The Media Research Center recently put together an analysis of the media coverage of the recent Mitt Romney overseas trip.  Their findings only prove what so many have been saying for so long.  Media coverage of the trip was 86 percent about the bad things that happened on the trip.  It amounted to 53 minutes of almost entirely negative coverage of GOP Candidate for President Mitt Romney.

They then compared that coverage to the 2008 trip overseas that Barack Obama made and found that the media spent 92 minutes talking about the positive nature of Mr. Obama's trip overseas.

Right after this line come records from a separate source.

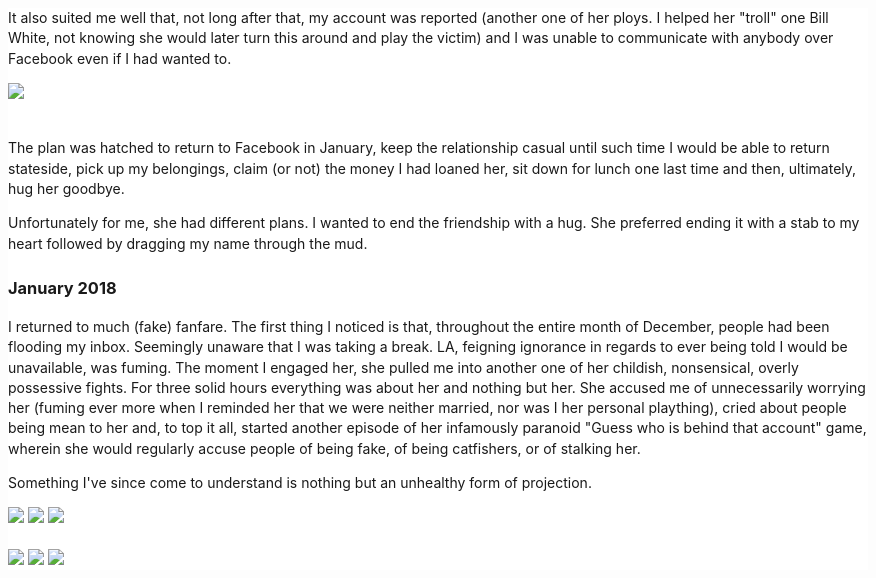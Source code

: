 It also suited me well that, not long after that, my account was reported (another one of her ploys.
I helped her "troll" one Bill White, not knowing she would later turn this around and play the victim) and I 
was unable to communicate with anybody over Facebook even if I had wanted to.

<div class="ui grid">
<img class="ui medium floated rounded image materialboxed" src="https://gitlab.com/unixfan2001/testmp3/raw/master/bill.png" data-caption="Later, after returning to Facebook, I found her playing the victim about a guy she had previously harassed.">
</div>

<br/>

The plan was hatched to return to Facebook in January, keep the relationship casual
until such time I would be able to return stateside, pick up my belongings,
claim (or not) the money I had loaned her, sit down for lunch one last
time and then, ultimately, hug her goodbye.

Unfortunately for me, she had different plans. I wanted to end the friendship
with a hug. She preferred ending it with a stab to my heart followed
by dragging my name through the mud.

### January 2018

I returned to much (fake) fanfare.
The first thing I noticed is that, throughout the entire month of December,
people had been flooding my inbox. Seemingly unaware that I was taking
a break. LA, feigning ignorance in regards to ever being told I would be unavailable,
was fuming. The moment I engaged her, she pulled me into another one of her childish,
nonsensical, overly possessive fights. For three solid hours everything was about her
and nothing but her. She accused me of unnecessarily worrying her 
(fuming ever more when I reminded her that we were neither married, nor was I her 
personal plaything), cried about people being mean to her and, to top it all,
started another episode of her infamously paranoid "Guess who is behind that account" game, 
wherein she would regularly accuse people of being fake, of being catfishers, 
or of stalking her.

Something I've since come to understand is nothing but an unhealthy form of projection.

<div class="ui grid">
<img class="ui medium floated rounded image materialboxed" src="https://gitlab.com/unixfan2001/testmp3/raw/master/chelsea.jpg" data-caption="Her obsession with other people became a worrisome, everyday reality.">
<img class="ui medium floated rounded image materialboxed" src="https://gitlab.com/unixfan2001/testmp3/raw/master/chelsea2.jpg" data-caption="More obsessive behavior.">
<img class="ui medium floated rounded image materialboxed" src="https://gitlab.com/unixfan2001/testmp3/raw/master/drama.jpg" data-caption="More (fake) drama.">
</div>

<br/>

<div class="ui grid">
<img class="ui medium floated rounded image materialboxed" src="https://gitlab.com/unixfan2001/testmp3/raw/master/paranoia.jpg" data-caption="More paranoid delusions and obsessive interest in random strangers.">
<img class="ui medium floated rounded image materialboxed" src="https://gitlab.com/unixfan2001/testmp3/raw/master/paranoia2.jpg" data-caption="More paranoid delusions and obsessive interest in random strangers.">
<img class="ui medium floated rounded image materialboxed" src="https://gitlab.com/unixfan2001/testmp3/raw/master/paranoia3.jpg" data-caption="More paranoid delusions and obsessive interest in random strangers.">
</div>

The brief story comes from the Washington Times and mentions the results of their research.  The overall conclusion that you have to come to is that there is some sort of bias to what the members of the media believe.  If you look at the home-base of every media outlet, you can see that many of them operate out of liberal strongholds like New York and Washington D.C.  But that alone does not tell the story of how those in the media feel about the Presidential race.

In my look over the news here in the last few days, I have seen bias not just in the Presidential campaign, but also in the way that the Chick-fil-A story was handled by some outlets.  Things that went so far as to label people with subjective labels rather than doing a little digging have become more commonplace.

Media has gone down the path of trying to be entertaining.  That can tend to lead to being more sensational in coverage of things.  There has also been this vision of the media as a tool for change.  The media is not a tool for change, but instead it is a tool for enlightenment.  We use it to find out more about things before we make a decision about them.  It is not supposed to be what it has become, with a group of people that decide they want to make you believe what they do.  News coverage is about the truth and not about someone's perception of it.  Could someone please tell the mainstream news media that?